Second, plan sponsors need to make sure that their plans allow for periodic distributions. Very early, when 401(k) plans were first being started, plan sponsors set up their plans for a one-time lump sum. They need to go back to review their policies and work with their recordkeeper to make this adjustment.

Third, plan sponsors should think about a spending tool that can be integrated with the target-date fund. The BlackRock LifePath spending tool, for example, provides retirees with an estimate for how much they can spend in retirement each year. By putting in their age and retirement savings, a retiree immediately receives an estimate for current-year spending and its impact on their savings up until the age of 95. 

PA: How difficult is it for recordkeepers to support target-date funds that include a retirement income component?

AA:  Most plans today aren’t set up to allow for flexible distribution options.

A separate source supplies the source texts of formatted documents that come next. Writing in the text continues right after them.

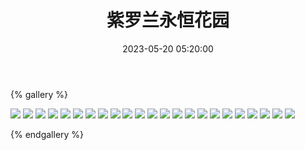 ﻿---
title: 紫罗兰永恒花园
date: 2023-05-20 05:20:00
comments: false
---

{% gallery %}

![](https://cdn.staticaly.com/gh/1405720461/images@master/Violet_Evergarden/1.webp)
![](https://cdn.staticaly.com/gh/1405720461/images@master/Violet_Evergarden/2.webp)
![](https://cdn.staticaly.com/gh/1405720461/images@master/Violet_Evergarden/3.webp)
![](https://cdn.staticaly.com/gh/1405720461/images@master/Violet_Evergarden/4.webp)
![](https://cdn.staticaly.com/gh/1405720461/images@master/Violet_Evergarden/5.webp)
![](https://cdn.staticaly.com/gh/1405720461/images@master/Violet_Evergarden/6.webp)
![](https://cdn.staticaly.com/gh/1405720461/images@master/Violet_Evergarden/7.webp)
![](https://cdn.staticaly.com/gh/1405720461/images@master/Violet_Evergarden/8.webp)
![](https://cdn.staticaly.com/gh/1405720461/images@master/Violet_Evergarden/9.webp)
![](https://cdn.staticaly.com/gh/1405720461/images@master/Violet_Evergarden/10.webp)
![](https://cdn.staticaly.com/gh/1405720461/images@master/Violet_Evergarden/11.webp)
![](https://cdn.staticaly.com/gh/1405720461/images@master/Violet_Evergarden/12.webp)
![](https://cdn.staticaly.com/gh/1405720461/images@master/Violet_Evergarden/13.webp)
![](https://cdn.staticaly.com/gh/1405720461/images@master/Violet_Evergarden/14.webp)
![](https://cdn.staticaly.com/gh/1405720461/images@master/Violet_Evergarden/15.webp)
![](https://cdn.staticaly.com/gh/1405720461/images@master/Violet_Evergarden/16.webp)
![](https://cdn.staticaly.com/gh/1405720461/images@master/Violet_Evergarden/17.webp)
![](https://cdn.staticaly.com/gh/1405720461/images@master/Violet_Evergarden/18.webp)
![](https://cdn.staticaly.com/gh/1405720461/images@master/Violet_Evergarden/19.webp)
![](https://cdn.staticaly.com/gh/1405720461/images@master/Violet_Evergarden/20.webp)
![](https://cdn.staticaly.com/gh/1405720461/images@master/Violet_Evergarden/21.webp)
![](https://cdn.staticaly.com/gh/1405720461/images@master/Violet_Evergarden/22.webp)
![](https://cdn.staticaly.com/gh/1405720461/images@master/Violet_Evergarden/23.webp)

{% endgallery %}

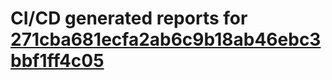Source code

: # CI/CD generated reports for [271cba681ecfa2ab6c9b18ab46ebc3bbf1ff4c05](https://github.com/hydephp/develop/commit/271cba681ecfa2ab6c9b18ab46ebc3bbf1ff4c05)
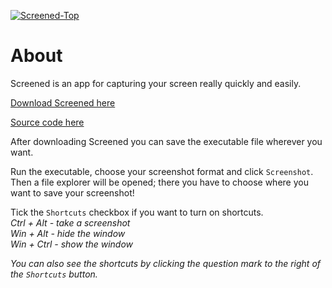 [![Screened-Top](https://user-images.githubusercontent.com/95244851/151676812-3988aba4-a536-42a2-b9db-d84384137526.png)](https://github.com/k-ulyanov/Screened/releases)

# About
Screened is an app for capturing your screen really quickly and easily.

[Download Screened here](https://github.com/k-ulyanov/Screened/releases)

[Source code here](https://github.com/k-ulyanov/Screened/blob/main/Screened.py)

After downloading Screened you can save the executable file wherever you want.

Run the executable, choose your screenshot format and click `Screenshot`. Then a file explorer will be opened; there you have to choose where you want to save your screenshot!

Tick the `Shortcuts` checkbox if you want to turn on shortcuts.\
*Ctrl + Alt - take a screenshot\
Win + Alt - hide the window\
Win + Ctrl - show the window*

*You can also see the shortcuts by clicking the question mark to the right of the `Shortcuts` button.*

To enable that, plan sponsors can absolutely work with recordkeepers toward solutions that would allow retirees to automatically receive consistent income throughout retirement, including more frequent and periodic withdrawals.

PA: And what if the target-date fund includes a guaranteed income component in the form of annuities?

AA: The need for retirement income is going to result in a spectrum of products. The BlackRock LifePath funds, combined with a spending tool is one approach. Certainly, another could be to include some form of guaranteed income in the target-date fund. We currently offer the Lifetime Retirement Income product with annuities embedded. However, we are still in the early days of in-plan annuity use. Plan sponsors are only just starting to consider the full spectrum of options.

PA: What are the upsides and downsides of including an annuity in a TDF?

AA: The upside is that because participants have become very familiar with TDFs for the accumulation phase, we think that adjusting TDFs for retirees to help them spend their assets down is going to be a real advantage. As far as downsides are concerned, while our Lifetime Retirement Income product is straightforward, other TDFs with annuities embedded in them have been complex and require a fair amount of participant education.

PA: Are you finding that more plan sponsors are interested in retired workers remaining in the plan?

AA: Yes, particularly as more people are retiring every day. The benefit is that the employee continues to enjoy institutional pricing. And certainly the fiduciary rule, while it is going through some changes, has put a focus on what happens to assets in retirement.

More and more plan sponsors and participants are focusing on what happens in retirement. Our DC Pulse survey found that nine in 10 plan sponsors feel responsible for helping people with their retirement planning needs, and 93% of participants want more guidance. Across the industry, there is more focus on how to manage retirement income, and BlackRock believes target-date funds can offer a good in-plan solution.